SA: Growing up in this digital environment, was it shocking that a digital and analog divide existed in the art world?

WW: It had been frustrating that this work wasn't being canonized and shown until now. But also shocking, given the rich and emotionally effective experiences created at the time. Around 2019, the art world was starting to understand the impact of net art, or more specifically, internet art. More writing was put out about it because people were beginning to realize (which I thought was obvious) that you can have a rich, phenomenological experience with a piece of media art on your computer.

As someone who grew up seeking out those experiences, trolling through forums and Reddit pages for cool digital content, exploring random chat rooms, games, and different worlds that I grew up playing, this was exciting to see happening. Growing up in an Internet culture that was heavily predicated or filled with video game meme jokes from gamer language and gamer speak, all these sorts of things, it just didn't compute to me now how you might look at a painting and see it as more valuable than a digital video.

KN: This conversation brings to mind something I don't know if I've processed before now. What contemporary art does for us as humans is it helps us understand our place in this moment of history, right? It helps us parse all the complexity and messy, confusing things about contemporary existence. Because media art was pushed to the outside for so long, we didn't have that mode of processing all of these digital phenomenologies, to use Wade's term here. And I think that set us back so much, and after the post-pandemic transformation we've all experienced, culture at large is now virtual in a way it wasn't before.

We could have been so much farther ahead if we had embraced some of these artists, ideas and ways of working within the contemporary art world, especially as a place for idea generation, R&D, experimentation, and thinking differently about these technologies. So part of the mess we're in right now with, for instance, the widespread adoption of LLMs (large language models) and the AI-fueled crisis of culture, is a result somehow of the tension of the scarcity and openness that this digital transformation of our lives presented to a legacy industry like the contemporary art world.

WW: The original Web 2.0 companies treated users as data points but not as experiencing, sensing beings that have agency and participate in the network meaningfully. These companies and others are now adopting a model based on giving people meaningful moments. This is one of the reasons why Kelani's work with TRANSFER is so critical because it reminds people every step of the way that you can have a meaningful phenomenological experience with a screen.

We need to treat these spaces with care, we need to treat them with reverence, and we should be developing them holistically, meaningfully, and connected to our offline values.

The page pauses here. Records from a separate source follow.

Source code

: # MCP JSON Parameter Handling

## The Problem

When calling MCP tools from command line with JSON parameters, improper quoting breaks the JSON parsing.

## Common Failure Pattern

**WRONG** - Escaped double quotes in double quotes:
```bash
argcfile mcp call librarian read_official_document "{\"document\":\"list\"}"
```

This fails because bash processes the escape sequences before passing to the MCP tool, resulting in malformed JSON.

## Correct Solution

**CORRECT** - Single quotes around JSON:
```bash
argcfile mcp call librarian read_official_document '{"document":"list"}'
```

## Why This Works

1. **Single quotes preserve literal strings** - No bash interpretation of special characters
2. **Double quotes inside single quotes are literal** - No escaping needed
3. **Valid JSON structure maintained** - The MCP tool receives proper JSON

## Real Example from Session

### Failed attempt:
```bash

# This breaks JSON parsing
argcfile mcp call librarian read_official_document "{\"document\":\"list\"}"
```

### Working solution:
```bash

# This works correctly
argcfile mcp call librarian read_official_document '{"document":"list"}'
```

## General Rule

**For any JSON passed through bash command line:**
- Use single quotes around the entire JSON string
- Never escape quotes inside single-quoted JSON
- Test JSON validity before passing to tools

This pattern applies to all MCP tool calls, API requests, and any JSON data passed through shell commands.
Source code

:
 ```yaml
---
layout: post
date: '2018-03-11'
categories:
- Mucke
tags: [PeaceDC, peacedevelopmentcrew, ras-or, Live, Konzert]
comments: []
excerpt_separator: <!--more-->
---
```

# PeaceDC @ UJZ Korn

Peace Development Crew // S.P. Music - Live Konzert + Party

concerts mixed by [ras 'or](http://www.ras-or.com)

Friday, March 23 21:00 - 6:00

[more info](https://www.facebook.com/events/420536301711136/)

SA: Kelani, given the way digital art builds meaningful human edifice, what's one of the most brute objections you've heard to the value of digital art?

KN: One of the things that we encountered a lot at TRANSFER, especially as we went into a more traditional market context with these kinds of work, was this sentiment: why would I want to buy something that everyone can get for free on the Internet? What does it mean for me to invest in something that everyone can “have”? To me, from a position in the tech industry, this seemed so apparent as this place of value, the commons, the shared space of the Internet. But it didn't resonate with collectors at art fairs who were in more of a scarcity mindset from a market perspective. It's one of the things that we heard over and over again. And these values have massively arrived with the transformation we've seen post-pandemic related to crypto, specifically NFTs. These values are now leading and driving a whole new market. It's been fascinating to see how out of that tension, it wasn't as if the old market changed how they think about these things, but instead, an entirely new market emerged.

WW: One way we've discussed this in the past is a shift from exhibition value to circulation value. In this paradigm, value isn't determined by how beautiful something is. Value is determined by how expensive it is. Value is determined by how many people see it and how many people encounter it. And that's a significant shift that Kelani has addressed since the beginning.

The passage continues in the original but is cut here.